Show every line of the data where the word "mantle" can be found.

##### Given data

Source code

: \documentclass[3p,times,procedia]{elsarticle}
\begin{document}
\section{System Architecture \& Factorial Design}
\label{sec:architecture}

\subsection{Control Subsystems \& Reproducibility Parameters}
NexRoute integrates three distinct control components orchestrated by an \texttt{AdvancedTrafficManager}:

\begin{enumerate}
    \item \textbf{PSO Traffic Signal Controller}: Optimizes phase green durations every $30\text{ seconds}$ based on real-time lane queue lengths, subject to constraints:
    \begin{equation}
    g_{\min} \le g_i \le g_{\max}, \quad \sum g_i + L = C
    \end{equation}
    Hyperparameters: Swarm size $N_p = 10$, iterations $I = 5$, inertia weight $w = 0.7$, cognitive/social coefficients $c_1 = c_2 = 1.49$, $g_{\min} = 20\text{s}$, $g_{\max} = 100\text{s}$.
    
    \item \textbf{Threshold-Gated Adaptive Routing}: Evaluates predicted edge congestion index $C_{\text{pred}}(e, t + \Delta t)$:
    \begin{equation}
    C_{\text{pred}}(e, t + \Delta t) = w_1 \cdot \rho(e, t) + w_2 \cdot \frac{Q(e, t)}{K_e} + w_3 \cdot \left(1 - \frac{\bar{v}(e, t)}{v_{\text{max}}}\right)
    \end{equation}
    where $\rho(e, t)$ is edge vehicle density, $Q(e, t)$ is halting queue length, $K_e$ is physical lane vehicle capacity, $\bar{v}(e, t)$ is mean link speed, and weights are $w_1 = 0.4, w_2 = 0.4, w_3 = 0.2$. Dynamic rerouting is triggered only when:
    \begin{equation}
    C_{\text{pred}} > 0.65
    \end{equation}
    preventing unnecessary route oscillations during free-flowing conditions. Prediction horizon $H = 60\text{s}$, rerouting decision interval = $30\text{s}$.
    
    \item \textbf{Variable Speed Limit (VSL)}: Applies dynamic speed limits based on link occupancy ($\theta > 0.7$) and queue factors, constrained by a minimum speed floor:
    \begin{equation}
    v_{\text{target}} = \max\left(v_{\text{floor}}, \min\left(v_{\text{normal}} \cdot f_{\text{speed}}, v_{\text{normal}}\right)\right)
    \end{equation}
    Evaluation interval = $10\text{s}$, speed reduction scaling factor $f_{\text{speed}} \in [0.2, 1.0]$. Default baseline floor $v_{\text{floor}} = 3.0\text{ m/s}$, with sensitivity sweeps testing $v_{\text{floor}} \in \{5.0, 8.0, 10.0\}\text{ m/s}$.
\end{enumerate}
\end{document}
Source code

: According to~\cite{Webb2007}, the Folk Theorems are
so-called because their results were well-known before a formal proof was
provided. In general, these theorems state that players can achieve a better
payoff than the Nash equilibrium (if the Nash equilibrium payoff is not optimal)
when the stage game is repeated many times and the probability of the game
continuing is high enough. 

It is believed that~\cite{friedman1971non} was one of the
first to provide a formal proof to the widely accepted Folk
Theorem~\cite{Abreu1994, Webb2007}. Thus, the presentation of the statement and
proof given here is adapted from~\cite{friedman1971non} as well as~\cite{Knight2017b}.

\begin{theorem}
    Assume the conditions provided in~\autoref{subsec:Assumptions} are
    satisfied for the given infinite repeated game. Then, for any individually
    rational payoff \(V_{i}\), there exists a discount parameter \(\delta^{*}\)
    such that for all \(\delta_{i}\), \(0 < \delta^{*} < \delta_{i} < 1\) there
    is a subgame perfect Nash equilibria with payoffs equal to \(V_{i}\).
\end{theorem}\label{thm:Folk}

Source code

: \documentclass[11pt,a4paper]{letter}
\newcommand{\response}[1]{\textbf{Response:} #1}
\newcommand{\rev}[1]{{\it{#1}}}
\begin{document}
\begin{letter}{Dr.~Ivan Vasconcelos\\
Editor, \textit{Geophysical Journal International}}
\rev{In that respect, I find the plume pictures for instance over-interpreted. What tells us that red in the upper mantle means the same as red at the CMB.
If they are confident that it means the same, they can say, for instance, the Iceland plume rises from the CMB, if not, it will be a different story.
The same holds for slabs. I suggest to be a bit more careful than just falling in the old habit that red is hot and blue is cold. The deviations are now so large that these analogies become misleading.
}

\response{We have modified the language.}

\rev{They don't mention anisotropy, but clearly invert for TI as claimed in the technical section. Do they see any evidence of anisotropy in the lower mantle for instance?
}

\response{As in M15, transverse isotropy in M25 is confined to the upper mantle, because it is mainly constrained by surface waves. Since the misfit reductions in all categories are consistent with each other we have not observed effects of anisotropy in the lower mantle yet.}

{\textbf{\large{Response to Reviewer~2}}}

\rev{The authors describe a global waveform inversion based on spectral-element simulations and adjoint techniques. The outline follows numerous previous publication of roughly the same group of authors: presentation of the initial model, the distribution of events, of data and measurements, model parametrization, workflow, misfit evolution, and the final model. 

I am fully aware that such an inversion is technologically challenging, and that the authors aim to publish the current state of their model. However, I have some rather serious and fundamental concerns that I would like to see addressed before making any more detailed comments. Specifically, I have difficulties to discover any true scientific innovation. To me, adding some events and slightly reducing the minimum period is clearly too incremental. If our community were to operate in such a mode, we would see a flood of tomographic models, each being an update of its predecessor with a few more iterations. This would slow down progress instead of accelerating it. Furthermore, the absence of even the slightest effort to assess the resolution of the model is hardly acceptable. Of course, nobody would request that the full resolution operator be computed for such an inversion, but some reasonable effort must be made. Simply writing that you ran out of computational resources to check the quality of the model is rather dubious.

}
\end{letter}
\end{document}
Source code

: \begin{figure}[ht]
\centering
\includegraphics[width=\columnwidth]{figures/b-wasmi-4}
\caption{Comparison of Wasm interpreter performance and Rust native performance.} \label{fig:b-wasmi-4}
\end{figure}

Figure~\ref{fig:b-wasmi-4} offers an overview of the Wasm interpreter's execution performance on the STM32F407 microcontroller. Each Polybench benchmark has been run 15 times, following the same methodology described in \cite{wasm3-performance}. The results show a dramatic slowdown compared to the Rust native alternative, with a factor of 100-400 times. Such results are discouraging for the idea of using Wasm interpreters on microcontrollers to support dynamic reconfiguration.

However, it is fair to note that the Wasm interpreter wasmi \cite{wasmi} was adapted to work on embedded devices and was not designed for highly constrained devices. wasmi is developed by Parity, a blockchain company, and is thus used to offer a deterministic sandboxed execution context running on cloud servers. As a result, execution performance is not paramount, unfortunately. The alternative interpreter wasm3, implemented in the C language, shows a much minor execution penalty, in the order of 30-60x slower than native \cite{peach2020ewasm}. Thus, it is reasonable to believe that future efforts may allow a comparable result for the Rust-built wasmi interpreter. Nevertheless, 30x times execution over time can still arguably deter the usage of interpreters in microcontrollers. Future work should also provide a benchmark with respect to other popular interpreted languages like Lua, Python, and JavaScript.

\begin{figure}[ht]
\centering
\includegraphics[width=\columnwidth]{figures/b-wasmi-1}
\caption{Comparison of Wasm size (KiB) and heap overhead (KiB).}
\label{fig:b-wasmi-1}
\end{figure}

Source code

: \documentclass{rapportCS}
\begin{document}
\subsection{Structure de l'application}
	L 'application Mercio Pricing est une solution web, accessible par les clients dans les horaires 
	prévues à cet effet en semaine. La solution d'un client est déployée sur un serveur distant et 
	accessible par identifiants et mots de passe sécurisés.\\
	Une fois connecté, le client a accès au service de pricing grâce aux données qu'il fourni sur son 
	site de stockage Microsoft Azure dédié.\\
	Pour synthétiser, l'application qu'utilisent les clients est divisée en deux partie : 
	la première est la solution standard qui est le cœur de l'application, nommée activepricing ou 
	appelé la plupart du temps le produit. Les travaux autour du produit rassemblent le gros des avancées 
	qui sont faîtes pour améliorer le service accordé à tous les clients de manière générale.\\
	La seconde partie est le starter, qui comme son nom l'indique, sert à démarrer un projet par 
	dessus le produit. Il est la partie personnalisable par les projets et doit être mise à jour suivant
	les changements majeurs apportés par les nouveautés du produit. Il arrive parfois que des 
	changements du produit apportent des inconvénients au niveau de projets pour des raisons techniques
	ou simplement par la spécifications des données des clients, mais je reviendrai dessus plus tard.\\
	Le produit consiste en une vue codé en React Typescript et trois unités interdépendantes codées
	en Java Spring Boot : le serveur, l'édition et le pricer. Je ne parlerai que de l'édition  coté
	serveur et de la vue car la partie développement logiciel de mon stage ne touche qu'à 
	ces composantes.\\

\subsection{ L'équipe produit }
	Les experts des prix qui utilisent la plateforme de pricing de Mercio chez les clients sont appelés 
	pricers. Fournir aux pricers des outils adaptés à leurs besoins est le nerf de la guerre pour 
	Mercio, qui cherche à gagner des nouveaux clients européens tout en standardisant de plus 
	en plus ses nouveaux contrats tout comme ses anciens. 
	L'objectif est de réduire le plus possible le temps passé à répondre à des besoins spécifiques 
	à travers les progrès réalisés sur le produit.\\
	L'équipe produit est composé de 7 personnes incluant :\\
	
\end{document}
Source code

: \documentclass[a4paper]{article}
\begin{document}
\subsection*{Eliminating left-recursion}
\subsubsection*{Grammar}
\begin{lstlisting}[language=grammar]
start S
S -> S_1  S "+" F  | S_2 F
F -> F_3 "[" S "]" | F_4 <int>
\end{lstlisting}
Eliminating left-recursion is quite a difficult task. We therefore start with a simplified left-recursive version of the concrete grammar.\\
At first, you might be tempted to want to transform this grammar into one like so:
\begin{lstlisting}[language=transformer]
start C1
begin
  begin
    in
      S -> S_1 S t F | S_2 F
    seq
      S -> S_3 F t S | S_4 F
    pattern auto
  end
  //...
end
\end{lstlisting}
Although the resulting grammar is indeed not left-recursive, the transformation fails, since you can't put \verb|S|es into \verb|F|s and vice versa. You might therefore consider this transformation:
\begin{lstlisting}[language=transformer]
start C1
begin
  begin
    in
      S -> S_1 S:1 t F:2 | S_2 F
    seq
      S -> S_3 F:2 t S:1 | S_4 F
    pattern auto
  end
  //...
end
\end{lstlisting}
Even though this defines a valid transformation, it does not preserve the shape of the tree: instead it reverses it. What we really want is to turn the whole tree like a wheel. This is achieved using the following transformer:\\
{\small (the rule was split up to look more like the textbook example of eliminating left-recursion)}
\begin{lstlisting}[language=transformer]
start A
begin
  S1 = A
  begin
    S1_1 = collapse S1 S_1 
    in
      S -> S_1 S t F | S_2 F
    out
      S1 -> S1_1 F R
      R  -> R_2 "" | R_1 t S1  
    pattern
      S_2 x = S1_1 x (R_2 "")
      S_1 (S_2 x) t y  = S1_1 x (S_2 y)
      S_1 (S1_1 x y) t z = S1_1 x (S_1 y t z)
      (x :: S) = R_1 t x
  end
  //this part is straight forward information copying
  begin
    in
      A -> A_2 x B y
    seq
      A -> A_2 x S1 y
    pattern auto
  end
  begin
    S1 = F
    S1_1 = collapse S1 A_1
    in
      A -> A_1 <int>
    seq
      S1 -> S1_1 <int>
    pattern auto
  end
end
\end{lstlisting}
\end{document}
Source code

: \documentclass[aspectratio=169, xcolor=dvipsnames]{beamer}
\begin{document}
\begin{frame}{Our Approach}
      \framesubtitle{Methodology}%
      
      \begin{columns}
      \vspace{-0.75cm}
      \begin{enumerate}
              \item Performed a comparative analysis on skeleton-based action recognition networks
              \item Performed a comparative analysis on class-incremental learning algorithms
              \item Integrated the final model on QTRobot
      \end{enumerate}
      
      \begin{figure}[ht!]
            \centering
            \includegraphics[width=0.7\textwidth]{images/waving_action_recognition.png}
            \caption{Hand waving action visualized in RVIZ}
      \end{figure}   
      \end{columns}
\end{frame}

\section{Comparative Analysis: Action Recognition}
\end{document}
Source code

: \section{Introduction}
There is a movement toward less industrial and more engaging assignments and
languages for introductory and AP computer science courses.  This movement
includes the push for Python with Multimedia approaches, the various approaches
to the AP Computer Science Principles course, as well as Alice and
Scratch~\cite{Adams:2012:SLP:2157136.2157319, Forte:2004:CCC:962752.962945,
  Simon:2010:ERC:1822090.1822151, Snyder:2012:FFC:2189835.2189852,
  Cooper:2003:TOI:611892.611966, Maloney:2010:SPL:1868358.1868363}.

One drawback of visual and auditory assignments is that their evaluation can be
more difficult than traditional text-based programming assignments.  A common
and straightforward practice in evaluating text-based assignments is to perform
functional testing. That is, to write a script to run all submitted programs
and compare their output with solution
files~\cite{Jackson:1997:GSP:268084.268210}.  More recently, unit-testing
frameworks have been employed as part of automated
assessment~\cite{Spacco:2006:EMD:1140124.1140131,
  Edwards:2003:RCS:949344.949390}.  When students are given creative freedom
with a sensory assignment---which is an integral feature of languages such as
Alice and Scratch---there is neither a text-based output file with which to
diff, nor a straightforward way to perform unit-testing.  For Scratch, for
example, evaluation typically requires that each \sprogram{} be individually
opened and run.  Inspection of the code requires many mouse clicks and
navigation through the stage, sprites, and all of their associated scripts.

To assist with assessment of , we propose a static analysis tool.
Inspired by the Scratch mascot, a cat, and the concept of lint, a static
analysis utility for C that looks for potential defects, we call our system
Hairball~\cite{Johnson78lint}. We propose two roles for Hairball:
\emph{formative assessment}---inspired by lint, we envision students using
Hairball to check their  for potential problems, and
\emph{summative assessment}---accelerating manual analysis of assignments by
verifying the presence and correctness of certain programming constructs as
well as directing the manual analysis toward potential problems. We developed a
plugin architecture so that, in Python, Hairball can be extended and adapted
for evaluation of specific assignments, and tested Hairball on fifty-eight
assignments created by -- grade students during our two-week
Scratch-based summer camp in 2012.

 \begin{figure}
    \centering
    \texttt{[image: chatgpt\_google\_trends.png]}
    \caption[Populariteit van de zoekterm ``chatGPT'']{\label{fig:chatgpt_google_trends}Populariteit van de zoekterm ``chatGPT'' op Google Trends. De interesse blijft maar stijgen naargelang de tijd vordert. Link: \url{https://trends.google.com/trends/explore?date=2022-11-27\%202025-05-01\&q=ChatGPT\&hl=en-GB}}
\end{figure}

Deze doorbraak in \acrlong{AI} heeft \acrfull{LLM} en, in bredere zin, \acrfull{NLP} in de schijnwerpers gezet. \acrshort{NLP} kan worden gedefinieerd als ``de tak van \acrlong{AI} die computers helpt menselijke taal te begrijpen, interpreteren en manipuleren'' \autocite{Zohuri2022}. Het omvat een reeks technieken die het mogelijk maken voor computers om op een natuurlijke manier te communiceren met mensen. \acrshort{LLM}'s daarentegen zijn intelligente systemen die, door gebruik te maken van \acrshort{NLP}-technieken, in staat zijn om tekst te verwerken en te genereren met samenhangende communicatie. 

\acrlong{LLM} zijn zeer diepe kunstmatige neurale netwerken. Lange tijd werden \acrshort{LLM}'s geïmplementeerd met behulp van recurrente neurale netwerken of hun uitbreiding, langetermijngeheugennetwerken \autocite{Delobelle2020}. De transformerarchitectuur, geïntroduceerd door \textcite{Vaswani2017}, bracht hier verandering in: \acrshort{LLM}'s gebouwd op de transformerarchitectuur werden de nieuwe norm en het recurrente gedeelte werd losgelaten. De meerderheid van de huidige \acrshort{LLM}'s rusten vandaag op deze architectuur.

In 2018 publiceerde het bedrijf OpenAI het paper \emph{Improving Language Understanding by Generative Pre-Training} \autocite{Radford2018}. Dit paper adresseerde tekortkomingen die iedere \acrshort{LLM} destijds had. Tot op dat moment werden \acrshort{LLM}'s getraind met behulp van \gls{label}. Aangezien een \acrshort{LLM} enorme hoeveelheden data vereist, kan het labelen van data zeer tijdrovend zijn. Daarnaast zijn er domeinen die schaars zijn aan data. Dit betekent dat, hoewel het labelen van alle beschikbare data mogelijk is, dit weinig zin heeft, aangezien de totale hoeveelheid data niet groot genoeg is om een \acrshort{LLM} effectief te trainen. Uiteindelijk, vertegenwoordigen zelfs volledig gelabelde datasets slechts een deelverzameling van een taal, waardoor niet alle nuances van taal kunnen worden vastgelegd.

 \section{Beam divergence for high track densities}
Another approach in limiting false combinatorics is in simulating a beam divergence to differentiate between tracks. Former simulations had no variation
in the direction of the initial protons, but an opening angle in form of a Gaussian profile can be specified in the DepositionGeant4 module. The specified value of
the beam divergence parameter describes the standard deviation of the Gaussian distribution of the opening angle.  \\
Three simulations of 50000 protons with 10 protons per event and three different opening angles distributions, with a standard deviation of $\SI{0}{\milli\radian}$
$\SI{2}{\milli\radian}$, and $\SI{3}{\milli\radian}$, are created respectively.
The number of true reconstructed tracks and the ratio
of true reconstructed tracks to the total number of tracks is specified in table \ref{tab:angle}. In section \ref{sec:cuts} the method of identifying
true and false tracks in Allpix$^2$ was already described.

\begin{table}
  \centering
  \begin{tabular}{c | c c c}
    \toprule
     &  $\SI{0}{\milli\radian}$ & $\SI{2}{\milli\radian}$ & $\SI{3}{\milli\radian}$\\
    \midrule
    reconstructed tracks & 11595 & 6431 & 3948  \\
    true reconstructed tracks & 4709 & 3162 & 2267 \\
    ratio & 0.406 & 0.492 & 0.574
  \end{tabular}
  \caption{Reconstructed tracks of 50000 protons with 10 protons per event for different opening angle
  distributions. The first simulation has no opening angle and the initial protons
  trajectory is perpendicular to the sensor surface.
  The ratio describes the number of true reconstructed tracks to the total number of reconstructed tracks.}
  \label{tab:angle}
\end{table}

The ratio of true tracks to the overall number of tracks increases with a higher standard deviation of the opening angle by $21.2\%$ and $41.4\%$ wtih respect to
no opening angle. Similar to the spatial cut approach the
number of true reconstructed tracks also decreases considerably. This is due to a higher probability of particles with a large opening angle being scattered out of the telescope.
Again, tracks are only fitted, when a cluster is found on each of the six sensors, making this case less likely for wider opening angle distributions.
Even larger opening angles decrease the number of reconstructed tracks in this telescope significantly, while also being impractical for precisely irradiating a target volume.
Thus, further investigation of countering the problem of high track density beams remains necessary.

##########

Response ▸
\rev{In that respect, I find the plume pictures for instance over-interpreted. What tells us that red in the upper mantle means the same as red at the CMB.
\rev{They don't mention anisotropy, but clearly invert for TI as claimed in the technical section. Do they see any evidence of anisotropy in the lower mantle for instance?
\response{As in M15, transverse isotropy in M25 is confined to the upper mantle, because it is mainly constrained by surface waves. Since the misfit reductions in all categories are consistent with each other we have not observed effects of anisotropy in the lower mantle yet.}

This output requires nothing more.